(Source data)
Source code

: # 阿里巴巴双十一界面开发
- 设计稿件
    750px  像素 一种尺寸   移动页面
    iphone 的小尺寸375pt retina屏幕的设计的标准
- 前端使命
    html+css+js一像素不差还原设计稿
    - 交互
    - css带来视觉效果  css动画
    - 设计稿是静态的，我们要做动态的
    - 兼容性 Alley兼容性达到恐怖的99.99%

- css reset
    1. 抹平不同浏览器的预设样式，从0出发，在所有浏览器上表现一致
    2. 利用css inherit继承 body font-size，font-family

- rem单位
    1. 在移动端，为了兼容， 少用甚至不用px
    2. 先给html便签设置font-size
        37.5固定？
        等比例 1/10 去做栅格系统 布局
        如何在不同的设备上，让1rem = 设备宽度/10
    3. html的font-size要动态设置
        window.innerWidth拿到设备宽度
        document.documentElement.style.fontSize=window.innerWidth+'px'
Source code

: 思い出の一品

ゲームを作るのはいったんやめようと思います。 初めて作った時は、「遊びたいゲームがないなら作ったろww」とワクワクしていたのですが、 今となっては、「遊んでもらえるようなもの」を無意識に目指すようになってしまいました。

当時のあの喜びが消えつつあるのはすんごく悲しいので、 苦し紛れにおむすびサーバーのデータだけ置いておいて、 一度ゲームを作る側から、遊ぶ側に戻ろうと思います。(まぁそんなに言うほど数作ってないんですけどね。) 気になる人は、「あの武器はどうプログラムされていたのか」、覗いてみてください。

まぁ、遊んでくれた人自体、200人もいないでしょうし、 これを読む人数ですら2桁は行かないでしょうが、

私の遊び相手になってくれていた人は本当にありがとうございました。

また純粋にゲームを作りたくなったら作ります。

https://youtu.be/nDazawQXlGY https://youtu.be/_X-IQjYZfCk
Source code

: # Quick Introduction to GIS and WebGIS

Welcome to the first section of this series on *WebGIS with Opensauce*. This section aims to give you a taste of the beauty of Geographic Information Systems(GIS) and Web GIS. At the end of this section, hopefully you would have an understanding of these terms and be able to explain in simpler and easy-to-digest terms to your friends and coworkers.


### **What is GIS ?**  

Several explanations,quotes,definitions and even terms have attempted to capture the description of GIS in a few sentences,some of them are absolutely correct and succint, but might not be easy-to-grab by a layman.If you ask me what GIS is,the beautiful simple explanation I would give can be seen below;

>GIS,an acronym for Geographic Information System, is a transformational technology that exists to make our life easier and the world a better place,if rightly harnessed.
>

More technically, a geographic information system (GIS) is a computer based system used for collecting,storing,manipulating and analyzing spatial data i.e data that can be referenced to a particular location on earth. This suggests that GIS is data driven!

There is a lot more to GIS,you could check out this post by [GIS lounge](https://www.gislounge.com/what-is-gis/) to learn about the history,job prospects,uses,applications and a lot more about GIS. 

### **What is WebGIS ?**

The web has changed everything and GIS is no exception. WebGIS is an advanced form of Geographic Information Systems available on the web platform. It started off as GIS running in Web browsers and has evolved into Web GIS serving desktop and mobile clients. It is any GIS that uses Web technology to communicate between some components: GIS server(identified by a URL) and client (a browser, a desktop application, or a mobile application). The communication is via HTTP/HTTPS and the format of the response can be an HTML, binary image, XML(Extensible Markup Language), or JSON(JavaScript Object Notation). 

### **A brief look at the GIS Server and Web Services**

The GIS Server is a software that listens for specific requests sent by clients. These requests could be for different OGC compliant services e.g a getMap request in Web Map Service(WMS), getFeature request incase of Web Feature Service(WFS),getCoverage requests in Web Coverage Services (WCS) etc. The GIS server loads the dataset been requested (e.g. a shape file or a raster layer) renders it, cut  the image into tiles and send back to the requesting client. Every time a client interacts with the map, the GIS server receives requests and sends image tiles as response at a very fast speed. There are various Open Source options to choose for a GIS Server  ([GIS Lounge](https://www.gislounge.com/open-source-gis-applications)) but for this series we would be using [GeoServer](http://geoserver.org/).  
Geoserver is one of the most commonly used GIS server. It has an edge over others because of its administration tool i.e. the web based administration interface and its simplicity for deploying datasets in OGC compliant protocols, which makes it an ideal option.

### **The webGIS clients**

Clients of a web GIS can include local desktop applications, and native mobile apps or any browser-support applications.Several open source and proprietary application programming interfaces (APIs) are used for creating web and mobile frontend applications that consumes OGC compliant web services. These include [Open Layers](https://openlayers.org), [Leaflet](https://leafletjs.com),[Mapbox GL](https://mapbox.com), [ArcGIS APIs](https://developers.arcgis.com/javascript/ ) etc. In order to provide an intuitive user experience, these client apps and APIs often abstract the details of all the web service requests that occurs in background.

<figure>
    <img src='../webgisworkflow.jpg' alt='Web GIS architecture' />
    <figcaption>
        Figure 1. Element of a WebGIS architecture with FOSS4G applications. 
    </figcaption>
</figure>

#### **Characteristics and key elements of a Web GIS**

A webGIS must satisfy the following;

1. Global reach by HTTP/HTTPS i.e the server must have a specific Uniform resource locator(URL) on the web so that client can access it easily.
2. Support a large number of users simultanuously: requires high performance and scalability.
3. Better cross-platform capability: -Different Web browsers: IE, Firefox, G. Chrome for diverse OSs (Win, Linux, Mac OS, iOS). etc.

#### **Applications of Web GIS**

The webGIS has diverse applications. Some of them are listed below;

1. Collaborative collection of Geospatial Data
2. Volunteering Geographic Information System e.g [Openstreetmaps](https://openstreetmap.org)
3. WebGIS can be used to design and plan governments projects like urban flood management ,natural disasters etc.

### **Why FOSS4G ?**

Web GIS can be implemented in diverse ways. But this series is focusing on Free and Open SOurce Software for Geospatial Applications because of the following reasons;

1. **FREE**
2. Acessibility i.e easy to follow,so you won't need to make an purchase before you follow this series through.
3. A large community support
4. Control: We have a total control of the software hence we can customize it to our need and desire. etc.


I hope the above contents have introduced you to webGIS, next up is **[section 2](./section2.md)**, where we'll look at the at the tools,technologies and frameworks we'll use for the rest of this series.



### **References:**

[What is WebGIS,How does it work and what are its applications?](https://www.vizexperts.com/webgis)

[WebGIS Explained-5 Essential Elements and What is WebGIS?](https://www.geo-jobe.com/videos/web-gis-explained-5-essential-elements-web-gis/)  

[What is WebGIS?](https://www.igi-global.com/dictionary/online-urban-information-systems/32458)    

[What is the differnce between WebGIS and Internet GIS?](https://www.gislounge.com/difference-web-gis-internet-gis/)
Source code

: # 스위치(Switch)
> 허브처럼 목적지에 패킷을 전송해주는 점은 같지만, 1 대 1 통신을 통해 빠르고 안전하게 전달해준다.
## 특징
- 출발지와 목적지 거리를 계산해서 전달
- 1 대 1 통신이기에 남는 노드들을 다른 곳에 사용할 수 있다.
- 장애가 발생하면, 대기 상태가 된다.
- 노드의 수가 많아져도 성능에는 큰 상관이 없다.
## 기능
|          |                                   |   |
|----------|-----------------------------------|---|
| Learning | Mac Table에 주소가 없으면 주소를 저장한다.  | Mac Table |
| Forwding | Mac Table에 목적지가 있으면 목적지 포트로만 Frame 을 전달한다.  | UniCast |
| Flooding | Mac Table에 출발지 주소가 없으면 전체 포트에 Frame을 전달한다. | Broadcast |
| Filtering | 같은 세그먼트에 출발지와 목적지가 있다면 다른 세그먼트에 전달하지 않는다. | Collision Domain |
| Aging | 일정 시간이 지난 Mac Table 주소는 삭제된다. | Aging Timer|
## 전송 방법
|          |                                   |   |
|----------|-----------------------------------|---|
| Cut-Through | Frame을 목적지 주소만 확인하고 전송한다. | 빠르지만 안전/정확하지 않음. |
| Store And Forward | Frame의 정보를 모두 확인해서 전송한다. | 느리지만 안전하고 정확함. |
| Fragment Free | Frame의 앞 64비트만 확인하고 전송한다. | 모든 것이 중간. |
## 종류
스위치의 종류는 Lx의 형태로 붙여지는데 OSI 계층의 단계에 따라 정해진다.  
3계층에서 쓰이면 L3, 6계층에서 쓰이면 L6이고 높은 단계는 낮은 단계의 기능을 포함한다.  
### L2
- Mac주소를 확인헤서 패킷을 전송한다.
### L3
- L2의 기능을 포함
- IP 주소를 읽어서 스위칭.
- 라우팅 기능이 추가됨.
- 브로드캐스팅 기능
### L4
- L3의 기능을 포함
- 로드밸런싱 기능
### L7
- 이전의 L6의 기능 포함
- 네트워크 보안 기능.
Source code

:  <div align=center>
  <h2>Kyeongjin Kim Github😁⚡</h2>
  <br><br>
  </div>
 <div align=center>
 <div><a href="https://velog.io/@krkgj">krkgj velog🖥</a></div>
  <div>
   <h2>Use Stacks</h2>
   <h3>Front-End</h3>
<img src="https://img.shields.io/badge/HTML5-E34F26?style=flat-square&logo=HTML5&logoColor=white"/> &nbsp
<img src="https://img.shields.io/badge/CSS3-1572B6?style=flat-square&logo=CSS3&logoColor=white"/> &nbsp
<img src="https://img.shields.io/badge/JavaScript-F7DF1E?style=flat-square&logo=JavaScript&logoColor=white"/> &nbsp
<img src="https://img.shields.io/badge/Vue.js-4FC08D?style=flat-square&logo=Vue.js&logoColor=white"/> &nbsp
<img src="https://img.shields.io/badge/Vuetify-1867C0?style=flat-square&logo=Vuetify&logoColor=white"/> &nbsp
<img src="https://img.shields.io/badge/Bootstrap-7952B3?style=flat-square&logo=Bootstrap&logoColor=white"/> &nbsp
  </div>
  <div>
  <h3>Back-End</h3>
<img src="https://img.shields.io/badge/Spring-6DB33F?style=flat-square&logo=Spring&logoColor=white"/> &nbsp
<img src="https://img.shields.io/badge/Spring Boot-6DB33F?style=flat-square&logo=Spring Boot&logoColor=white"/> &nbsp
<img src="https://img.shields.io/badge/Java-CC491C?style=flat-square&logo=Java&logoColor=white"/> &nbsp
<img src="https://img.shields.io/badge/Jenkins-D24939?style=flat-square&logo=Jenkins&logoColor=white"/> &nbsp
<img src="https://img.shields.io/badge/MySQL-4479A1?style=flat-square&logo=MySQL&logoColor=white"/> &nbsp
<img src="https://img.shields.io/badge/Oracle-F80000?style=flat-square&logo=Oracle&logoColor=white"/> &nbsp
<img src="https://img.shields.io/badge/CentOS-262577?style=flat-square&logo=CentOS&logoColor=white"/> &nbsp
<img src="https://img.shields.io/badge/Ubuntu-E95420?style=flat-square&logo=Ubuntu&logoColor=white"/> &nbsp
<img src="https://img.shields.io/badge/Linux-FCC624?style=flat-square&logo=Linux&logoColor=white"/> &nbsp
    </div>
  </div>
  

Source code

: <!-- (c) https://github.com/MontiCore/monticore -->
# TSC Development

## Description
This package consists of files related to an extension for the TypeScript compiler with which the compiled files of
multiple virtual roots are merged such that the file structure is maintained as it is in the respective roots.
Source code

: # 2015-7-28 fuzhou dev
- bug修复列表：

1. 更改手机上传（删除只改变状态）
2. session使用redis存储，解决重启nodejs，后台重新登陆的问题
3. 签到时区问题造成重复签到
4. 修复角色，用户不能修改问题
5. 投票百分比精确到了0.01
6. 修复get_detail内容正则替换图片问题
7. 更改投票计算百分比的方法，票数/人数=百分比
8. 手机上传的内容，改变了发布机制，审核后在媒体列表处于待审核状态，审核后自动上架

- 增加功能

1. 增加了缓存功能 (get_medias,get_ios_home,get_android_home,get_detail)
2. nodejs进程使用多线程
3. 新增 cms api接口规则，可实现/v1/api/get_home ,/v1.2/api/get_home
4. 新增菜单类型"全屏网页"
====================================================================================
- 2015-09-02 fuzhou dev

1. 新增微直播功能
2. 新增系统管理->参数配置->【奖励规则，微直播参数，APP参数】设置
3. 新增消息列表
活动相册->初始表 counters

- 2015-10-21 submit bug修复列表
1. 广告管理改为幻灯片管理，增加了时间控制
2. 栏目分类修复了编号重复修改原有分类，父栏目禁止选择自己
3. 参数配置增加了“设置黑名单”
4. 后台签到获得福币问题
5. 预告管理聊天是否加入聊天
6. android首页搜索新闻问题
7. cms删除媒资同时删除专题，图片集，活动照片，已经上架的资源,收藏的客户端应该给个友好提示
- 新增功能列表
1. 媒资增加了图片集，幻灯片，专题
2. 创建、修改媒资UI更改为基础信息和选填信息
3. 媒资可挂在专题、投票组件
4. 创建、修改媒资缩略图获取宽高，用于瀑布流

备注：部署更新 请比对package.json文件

▶ PROBLEM DETAILS:
Count the lines of the data that contain the string "large", and reply with that number alone.

▶ SOLUTION FOR THIS EXERCISE:
2